Henry Hazlitt wrote this book following his stint at the New York Times as an editorialist. His hope was to reduce the whole teaching of economics to a few principles and explain them in ways that people would never forget. It worked. He relied on some stories by Bastiat and his own impeccable capacity for logical thinking and crystal-clear prose.
He was writing under the influence of Mises himself, of course, but he brought his own special gifts to the project. As just one example, this is the book that made the idea of the "broken window fallacy" so famous.
What thrills us in particular about this new edition is that it is beautiful, it is hardcover, and it is newly typeset for modern readers. It has a full index. It includes a wonderful foreword by Walter Block. It's the right size, shape, and feel – perfect for making this book central to all educational efforts of the future.
This is the book to send to reporters, politicians, pastors, political activists, teachers, or anyone else who needs to know.
“LET US begin with the simplest illustration possible: let us, emulating Bastiat, choose a broken pane of glass.
A young hoodlum, say, heaves a brick through the window of a baker's shop. The shopkeeper runs out furious, but the boy is gone. A crowd gathers, and begins to stare with quiet satisfaction at the gaping hole in the window and the shattered glass over the bread and pies. After a while the crowd feels the need for philosophic reflection. And several of its members are almost certain to remind each other or the baker that, after all, the misfortune has its bright side. It will make business for some glazier. As they begin to think of this they elaborate upon it. How much does a new plate glass window cost? Fifty dollars? That will be quite a sum. After all, if windows were never broken, what would happen to the glass business? Then, of course, the thing is endless. T he glazier will have $50 more to spend with other merchants, and these in turn will have $50 more to spend with still other merchants, and so ad infinitum. The smashed window will go on providing money and employment in ever-widening circles. The logical conclusion from all this would be, if the crowd drew it, that the little hoodlum who threw the brick, far from being a public menace, was a public benefactor.”
Henry Stuart Hazlitt (November 28, 1894 – July 9, 1993) was a libertarian philosopher, an economist, and a journalist for various publications including The Wall Street Journal and The New York Times, and Newsweek. He was the founding vice-president of the Foundation for Economic Education and an early editor of The Freeman magazine, an important libertarian publication. In 1946 Hazlitt wrote Economics in One Lesson, his seminal text on free market economics, which Ayn Rand referred to as doing a "...magnificent job of theoretical exposition." Hazlitt is credited with bringing his ideas and those of the so-called Austrian School to the American economics scene and his work has influenced the likes of economist Ludwig von Mises, novelist and essayist Ayn Rand, and 2008 Libertarian Party Presidential nominee and congressman, Ron Paul.
Hazlitt was a prolific writer, authoring 25 works in his lifetime.

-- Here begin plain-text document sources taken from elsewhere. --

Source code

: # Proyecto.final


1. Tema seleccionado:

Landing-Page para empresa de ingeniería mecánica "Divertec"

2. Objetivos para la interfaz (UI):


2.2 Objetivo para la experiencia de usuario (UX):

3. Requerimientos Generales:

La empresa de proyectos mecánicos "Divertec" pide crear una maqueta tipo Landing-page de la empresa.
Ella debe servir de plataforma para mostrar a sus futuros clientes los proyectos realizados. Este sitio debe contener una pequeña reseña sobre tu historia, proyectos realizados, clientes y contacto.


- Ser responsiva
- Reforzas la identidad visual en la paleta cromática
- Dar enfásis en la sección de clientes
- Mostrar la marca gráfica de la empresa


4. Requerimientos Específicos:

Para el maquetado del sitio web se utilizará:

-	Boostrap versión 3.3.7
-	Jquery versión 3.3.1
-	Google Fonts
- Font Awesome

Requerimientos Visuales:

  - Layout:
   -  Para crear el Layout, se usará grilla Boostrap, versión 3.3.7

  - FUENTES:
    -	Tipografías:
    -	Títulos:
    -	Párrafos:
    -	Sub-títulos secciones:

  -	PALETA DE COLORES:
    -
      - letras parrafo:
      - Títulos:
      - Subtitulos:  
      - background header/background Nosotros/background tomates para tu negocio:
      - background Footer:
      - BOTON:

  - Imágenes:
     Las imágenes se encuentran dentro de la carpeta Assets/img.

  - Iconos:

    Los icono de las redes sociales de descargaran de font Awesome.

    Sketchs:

Ludwig von Mises said at a dinner honoring Hazlitt: "In this age of the great struggle in favor of freedom and the social system in which men can live as free men, you are our leader. You have indefatigably fought against the step-by-step advance of the powers anxious to destroy everything that human civilization has created over a long period of centuries... You are the economic conscience of our country and of our nation."